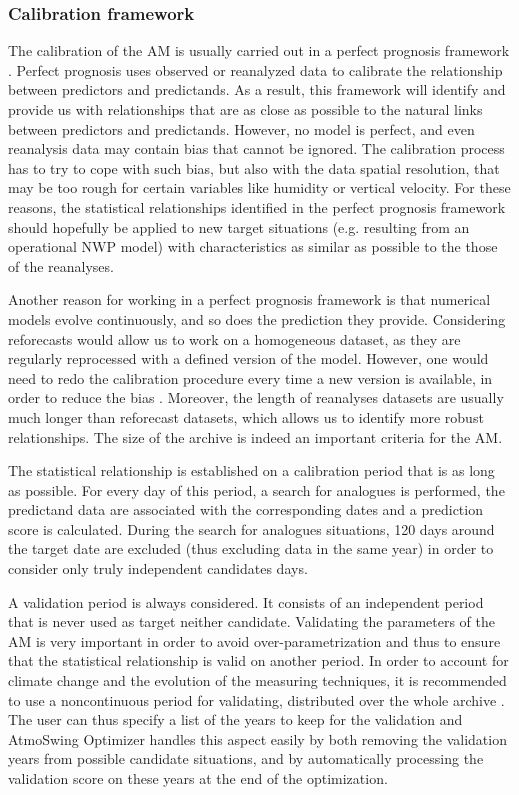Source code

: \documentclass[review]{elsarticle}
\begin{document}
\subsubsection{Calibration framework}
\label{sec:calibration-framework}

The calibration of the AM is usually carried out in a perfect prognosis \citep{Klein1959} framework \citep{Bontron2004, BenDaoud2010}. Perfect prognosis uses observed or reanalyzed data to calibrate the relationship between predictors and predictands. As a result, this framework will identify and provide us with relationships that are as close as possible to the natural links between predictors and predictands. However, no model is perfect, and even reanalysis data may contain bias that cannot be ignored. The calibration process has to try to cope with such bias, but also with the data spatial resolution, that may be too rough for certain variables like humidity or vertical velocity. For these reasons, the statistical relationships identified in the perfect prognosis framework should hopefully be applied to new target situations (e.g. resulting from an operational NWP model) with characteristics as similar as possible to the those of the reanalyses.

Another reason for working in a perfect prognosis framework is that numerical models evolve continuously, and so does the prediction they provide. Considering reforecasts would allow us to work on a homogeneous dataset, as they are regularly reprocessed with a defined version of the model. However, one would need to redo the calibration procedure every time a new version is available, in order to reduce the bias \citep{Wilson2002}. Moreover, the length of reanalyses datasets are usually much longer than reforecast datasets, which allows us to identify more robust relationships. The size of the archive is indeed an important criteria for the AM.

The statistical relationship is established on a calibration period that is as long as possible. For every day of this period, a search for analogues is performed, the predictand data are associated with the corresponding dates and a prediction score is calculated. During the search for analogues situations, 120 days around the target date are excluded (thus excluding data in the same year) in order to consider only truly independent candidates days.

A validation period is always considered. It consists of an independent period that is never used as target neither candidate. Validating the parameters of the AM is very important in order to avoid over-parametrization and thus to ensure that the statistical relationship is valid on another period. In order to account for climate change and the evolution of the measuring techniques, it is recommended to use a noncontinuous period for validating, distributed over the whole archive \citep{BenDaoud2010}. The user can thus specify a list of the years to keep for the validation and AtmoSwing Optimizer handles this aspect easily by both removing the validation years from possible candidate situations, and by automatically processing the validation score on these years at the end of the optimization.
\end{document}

******

- [What to do]:
Copy exactly the lines from the first line of the records above through the line with "The statistical relationship is established", both included, and nothing else. Pictures stay out.

- [Expected answer]:
Source code

: \documentclass[review]{elsarticle}
\begin{document}
\subsubsection{Calibration framework}
\label{sec:calibration-framework}

The calibration of the AM is usually carried out in a perfect prognosis \citep{Klein1959} framework \citep{Bontron2004, BenDaoud2010}. Perfect prognosis uses observed or reanalyzed data to calibrate the relationship between predictors and predictands. As a result, this framework will identify and provide us with relationships that are as close as possible to the natural links between predictors and predictands. However, no model is perfect, and even reanalysis data may contain bias that cannot be ignored. The calibration process has to try to cope with such bias, but also with the data spatial resolution, that may be too rough for certain variables like humidity or vertical velocity. For these reasons, the statistical relationships identified in the perfect prognosis framework should hopefully be applied to new target situations (e.g. resulting from an operational NWP model) with characteristics as similar as possible to the those of the reanalyses.

Another reason for working in a perfect prognosis framework is that numerical models evolve continuously, and so does the prediction they provide. Considering reforecasts would allow us to work on a homogeneous dataset, as they are regularly reprocessed with a defined version of the model. However, one would need to redo the calibration procedure every time a new version is available, in order to reduce the bias \citep{Wilson2002}. Moreover, the length of reanalyses datasets are usually much longer than reforecast datasets, which allows us to identify more robust relationships. The size of the archive is indeed an important criteria for the AM.

The statistical relationship is established on a calibration period that is as long as possible. For every day of this period, a search for analogues is performed, the predictand data are associated with the corresponding dates and a prediction score is calculated. During the search for analogues situations, 120 days around the target date are excluded (thus excluding data in the same year) in order to consider only truly independent candidates days.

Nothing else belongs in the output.